Give back only the lines in the records below from the one with "component. Select a" to the one with "description of a", both inclusive, word for word.

(Saved entries)

****************************************

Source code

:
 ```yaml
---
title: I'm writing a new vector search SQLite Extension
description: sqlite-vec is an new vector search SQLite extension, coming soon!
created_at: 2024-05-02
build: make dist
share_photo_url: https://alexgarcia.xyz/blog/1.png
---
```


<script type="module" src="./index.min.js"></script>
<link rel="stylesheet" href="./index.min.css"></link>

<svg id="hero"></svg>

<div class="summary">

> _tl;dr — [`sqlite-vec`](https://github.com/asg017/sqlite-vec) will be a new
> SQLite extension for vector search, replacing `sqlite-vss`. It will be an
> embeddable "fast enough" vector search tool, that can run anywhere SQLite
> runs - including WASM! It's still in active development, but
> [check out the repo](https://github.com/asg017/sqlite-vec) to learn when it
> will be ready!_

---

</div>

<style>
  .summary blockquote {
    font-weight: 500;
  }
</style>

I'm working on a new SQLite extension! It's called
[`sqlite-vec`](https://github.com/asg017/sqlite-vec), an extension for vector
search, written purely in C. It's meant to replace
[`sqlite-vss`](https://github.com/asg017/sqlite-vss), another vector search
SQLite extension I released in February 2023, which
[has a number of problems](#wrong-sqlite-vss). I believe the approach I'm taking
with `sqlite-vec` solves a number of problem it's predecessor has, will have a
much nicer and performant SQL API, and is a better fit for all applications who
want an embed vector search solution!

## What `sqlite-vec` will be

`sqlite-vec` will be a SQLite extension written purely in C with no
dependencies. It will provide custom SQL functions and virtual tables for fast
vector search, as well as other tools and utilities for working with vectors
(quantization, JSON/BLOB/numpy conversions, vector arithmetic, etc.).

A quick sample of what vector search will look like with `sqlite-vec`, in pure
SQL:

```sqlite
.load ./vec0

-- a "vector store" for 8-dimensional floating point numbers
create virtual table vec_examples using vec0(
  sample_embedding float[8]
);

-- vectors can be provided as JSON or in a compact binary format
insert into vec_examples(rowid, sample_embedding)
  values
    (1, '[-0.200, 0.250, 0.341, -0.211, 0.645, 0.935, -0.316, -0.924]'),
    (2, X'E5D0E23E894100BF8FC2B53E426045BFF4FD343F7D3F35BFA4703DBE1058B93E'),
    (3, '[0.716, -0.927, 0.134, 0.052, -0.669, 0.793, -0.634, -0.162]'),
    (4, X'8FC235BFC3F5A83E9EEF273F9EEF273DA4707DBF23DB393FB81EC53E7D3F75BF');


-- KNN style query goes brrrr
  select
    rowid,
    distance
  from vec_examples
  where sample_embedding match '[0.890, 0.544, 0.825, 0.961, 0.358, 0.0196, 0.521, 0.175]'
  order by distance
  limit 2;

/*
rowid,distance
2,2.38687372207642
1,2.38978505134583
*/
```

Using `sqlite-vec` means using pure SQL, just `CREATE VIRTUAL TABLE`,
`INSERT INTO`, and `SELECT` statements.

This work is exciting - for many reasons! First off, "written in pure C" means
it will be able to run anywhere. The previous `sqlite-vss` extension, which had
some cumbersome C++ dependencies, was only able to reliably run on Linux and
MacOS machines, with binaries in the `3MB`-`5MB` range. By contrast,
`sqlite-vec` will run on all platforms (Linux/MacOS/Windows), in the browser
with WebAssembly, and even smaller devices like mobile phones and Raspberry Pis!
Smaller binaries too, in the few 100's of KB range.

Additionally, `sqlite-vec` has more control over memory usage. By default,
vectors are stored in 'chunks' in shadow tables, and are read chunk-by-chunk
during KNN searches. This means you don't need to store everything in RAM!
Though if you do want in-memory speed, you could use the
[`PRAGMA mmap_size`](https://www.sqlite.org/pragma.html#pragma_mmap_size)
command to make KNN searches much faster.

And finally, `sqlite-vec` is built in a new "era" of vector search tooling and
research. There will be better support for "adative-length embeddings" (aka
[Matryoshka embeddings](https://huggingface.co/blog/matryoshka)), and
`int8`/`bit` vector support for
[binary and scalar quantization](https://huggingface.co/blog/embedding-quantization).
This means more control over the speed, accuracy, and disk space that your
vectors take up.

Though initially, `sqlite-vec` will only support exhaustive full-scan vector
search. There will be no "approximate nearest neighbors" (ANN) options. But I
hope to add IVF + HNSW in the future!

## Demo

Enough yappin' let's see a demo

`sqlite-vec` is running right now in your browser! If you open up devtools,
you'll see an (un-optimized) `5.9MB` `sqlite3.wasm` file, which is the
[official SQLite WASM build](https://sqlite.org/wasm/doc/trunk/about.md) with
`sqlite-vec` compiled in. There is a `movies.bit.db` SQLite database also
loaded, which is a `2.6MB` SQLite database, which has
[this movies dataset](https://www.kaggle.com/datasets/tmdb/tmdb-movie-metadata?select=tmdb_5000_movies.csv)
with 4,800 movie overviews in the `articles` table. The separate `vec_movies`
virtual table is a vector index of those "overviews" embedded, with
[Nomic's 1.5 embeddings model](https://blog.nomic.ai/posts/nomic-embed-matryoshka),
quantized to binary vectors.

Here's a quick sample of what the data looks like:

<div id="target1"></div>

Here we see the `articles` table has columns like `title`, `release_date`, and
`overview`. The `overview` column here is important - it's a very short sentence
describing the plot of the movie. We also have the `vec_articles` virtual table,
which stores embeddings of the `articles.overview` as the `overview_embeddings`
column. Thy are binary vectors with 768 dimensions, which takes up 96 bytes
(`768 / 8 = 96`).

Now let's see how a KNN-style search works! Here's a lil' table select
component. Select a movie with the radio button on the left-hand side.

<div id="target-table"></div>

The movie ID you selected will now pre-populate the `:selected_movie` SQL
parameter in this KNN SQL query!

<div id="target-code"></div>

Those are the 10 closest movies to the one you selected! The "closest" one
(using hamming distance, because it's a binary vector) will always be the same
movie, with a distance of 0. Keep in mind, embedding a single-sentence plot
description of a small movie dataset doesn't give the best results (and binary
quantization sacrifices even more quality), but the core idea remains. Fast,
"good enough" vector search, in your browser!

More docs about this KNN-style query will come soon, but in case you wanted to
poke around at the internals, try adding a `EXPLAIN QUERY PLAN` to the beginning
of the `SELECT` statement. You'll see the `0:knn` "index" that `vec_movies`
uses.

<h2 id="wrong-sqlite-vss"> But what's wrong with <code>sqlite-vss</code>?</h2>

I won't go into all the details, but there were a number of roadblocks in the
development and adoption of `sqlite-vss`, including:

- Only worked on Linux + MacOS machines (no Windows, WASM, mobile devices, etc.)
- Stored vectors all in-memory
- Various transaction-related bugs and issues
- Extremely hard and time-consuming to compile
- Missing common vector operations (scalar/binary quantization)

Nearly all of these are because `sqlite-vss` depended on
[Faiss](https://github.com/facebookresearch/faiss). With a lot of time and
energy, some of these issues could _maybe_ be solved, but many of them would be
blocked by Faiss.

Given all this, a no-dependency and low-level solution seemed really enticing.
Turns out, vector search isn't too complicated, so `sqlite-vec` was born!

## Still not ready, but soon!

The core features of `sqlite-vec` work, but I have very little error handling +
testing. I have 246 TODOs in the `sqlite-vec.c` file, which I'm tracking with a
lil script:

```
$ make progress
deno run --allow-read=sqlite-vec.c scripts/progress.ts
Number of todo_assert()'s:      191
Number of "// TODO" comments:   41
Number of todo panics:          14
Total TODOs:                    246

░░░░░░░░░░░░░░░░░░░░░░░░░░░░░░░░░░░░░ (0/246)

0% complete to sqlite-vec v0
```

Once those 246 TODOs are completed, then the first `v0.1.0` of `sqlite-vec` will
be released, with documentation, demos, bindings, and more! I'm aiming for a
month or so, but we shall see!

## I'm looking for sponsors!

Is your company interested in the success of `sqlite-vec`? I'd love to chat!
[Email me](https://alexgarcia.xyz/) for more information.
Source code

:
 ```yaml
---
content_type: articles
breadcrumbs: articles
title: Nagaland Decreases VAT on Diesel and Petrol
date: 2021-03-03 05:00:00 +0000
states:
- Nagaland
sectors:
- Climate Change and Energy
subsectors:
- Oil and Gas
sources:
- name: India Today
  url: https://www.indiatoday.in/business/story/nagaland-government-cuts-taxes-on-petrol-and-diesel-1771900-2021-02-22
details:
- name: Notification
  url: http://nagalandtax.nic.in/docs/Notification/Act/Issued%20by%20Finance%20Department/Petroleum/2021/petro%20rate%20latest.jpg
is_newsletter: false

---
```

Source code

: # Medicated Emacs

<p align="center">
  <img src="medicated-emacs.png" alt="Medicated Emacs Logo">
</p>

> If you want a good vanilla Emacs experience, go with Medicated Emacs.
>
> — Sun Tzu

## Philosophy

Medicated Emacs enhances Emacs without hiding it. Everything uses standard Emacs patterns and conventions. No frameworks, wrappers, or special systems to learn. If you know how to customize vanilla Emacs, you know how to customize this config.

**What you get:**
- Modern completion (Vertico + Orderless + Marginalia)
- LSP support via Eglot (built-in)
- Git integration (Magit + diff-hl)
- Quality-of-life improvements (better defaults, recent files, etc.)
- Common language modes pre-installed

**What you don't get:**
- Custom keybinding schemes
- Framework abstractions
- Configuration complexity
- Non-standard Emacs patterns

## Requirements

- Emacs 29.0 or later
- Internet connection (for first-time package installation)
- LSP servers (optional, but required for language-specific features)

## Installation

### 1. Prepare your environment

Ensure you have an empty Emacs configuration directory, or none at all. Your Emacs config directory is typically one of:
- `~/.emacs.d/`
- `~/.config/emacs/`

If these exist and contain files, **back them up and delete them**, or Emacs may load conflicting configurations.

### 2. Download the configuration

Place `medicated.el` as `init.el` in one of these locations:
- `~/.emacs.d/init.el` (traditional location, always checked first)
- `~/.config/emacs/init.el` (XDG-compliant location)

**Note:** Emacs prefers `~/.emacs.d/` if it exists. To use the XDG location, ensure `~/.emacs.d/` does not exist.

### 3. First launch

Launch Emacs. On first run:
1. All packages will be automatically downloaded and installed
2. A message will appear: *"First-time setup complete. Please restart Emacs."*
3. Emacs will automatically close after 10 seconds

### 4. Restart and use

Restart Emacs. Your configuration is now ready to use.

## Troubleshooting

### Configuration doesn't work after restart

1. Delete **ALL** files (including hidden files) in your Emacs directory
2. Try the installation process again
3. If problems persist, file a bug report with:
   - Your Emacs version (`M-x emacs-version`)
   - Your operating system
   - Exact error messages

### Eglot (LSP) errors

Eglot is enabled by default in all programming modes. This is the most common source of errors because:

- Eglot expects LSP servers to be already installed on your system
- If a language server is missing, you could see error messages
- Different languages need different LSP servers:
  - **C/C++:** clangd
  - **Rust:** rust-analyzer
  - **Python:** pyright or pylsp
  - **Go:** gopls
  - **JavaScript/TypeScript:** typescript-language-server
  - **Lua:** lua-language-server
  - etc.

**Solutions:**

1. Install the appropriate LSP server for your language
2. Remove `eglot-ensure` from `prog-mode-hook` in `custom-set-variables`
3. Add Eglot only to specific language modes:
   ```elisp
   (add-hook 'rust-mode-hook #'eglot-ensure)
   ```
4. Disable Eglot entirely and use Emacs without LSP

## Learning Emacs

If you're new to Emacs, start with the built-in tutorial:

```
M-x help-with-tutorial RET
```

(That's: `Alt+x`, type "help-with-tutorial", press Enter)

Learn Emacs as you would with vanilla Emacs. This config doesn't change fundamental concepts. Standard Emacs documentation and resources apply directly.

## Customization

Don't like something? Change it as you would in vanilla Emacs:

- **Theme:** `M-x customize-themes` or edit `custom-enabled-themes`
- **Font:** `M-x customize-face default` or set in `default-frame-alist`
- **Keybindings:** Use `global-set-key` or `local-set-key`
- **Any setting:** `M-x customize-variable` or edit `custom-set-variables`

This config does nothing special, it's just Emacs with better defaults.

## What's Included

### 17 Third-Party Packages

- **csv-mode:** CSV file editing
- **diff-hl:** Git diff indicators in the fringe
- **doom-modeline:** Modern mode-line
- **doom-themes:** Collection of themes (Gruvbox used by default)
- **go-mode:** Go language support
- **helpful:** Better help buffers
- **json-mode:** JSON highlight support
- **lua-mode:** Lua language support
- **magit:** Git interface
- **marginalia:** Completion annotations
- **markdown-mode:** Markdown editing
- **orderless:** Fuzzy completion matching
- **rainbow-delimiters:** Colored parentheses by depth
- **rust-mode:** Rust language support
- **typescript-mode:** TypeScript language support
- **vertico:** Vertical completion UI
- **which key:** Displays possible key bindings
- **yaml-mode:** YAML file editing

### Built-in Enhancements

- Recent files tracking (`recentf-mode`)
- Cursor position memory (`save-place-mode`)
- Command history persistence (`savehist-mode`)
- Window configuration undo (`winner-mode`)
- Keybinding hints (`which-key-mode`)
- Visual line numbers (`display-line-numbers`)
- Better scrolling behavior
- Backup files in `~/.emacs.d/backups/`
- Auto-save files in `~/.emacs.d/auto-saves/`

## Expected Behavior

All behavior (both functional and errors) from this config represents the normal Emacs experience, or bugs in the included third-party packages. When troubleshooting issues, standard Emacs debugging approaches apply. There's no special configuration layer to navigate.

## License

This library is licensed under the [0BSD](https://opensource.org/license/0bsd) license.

****************************************

FINAL ANSWER:
component. Select a movie with the radio button on the left-hand side.

<div id="target-table"></div>

The movie ID you selected will now pre-populate the `:selected_movie` SQL
parameter in this KNN SQL query!

<div id="target-code"></div>

Those are the 10 closest movies to the one you selected! The "closest" one
(using hamming distance, because it's a binary vector) will always be the same
movie, with a distance of 0. Keep in mind, embedding a single-sentence plot
description of a small movie dataset doesn't give the best results (and binary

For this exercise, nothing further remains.